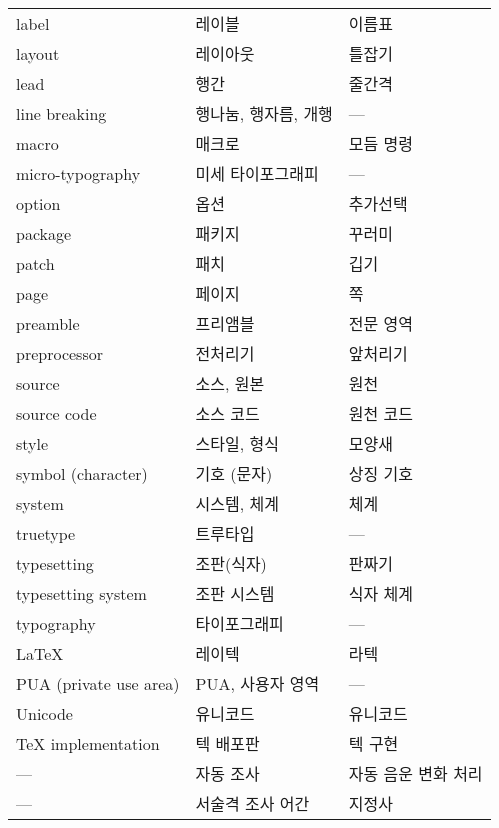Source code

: \begin{longtable}{lll}
label & 레이블 & 이름표 \\
layout & 레이아웃 & 틀잡기 \\
lead & 행간 & 줄간격 \\
line breaking & 행나눔, 행자름, 개행 & --- \\
macro & 매크로 & 모듬 명령 \\
micro-typography & 미세 타이포그래피 & --- \\

option & 옵션 & 추가선택 \\

package & 패키지 & 꾸러미 \\
patch & 패치 & 깁기 \\
page & 페이지 & 쪽 \\
preamble & 프리앰블 & 전문 영역 \\
preprocessor & 전처리기 & 앞처리기 \\

source & 소스, 원본 & 원천 \\
source code & 소스 코드 & 원천 코드 \\
style & 스타일, 형식 & 모양새 \\
symbol (character) & 기호 (문자) & 상징 기호 \\
system & 시스템, 체계 & 체계 \\

truetype & 트루타입 & --- \\
typesetting & 조판(식자) & 판짜기 \\
typesetting system & 조판 시스템 & 식자 체계 \\
typography & 타이포그래피 & --- \\

\LaTeX & 레이텍 & 라텍 \\

PUA (private use area) & PUA, 사용자 영역 & --- \\

Unicode & 유니코드 & 유니코드 \\

\TeX{} implementation & 텍 배포판 & 텍 구현 \\

--- & 자동 조사 & 자동 음운 변화 처리 \\
--- & 서술격 조사 어간 & 지정사 \\

\hline

\end{longtable}

\endinput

-- -- --

__Work to be completed__:
Where images occur in the data above, leave them out and repeat everything else exactly.

__Solved exercise__:
Source code

: \begin{longtable}{lll}
label & 레이블 & 이름표 \\
layout & 레이아웃 & 틀잡기 \\
lead & 행간 & 줄간격 \\
line breaking & 행나눔, 행자름, 개행 & --- \\
macro & 매크로 & 모듬 명령 \\
micro-typography & 미세 타이포그래피 & --- \\

option & 옵션 & 추가선택 \\

package & 패키지 & 꾸러미 \\
patch & 패치 & 깁기 \\
page & 페이지 & 쪽 \\
preamble & 프리앰블 & 전문 영역 \\
preprocessor & 전처리기 & 앞처리기 \\

source & 소스, 원본 & 원천 \\
source code & 소스 코드 & 원천 코드 \\
style & 스타일, 형식 & 모양새 \\
symbol (character) & 기호 (문자) & 상징 기호 \\
system & 시스템, 체계 & 체계 \\

truetype & 트루타입 & --- \\
typesetting & 조판(식자) & 판짜기 \\
typesetting system & 조판 시스템 & 식자 체계 \\
typography & 타이포그래피 & --- \\

\LaTeX & 레이텍 & 라텍 \\

PUA (private use area) & PUA, 사용자 영역 & --- \\

Unicode & 유니코드 & 유니코드 \\

\TeX{} implementation & 텍 배포판 & 텍 구현 \\

--- & 자동 조사 & 자동 음운 변화 처리 \\
--- & 서술격 조사 어간 & 지정사 \\

\hline

\end{longtable}

\endinput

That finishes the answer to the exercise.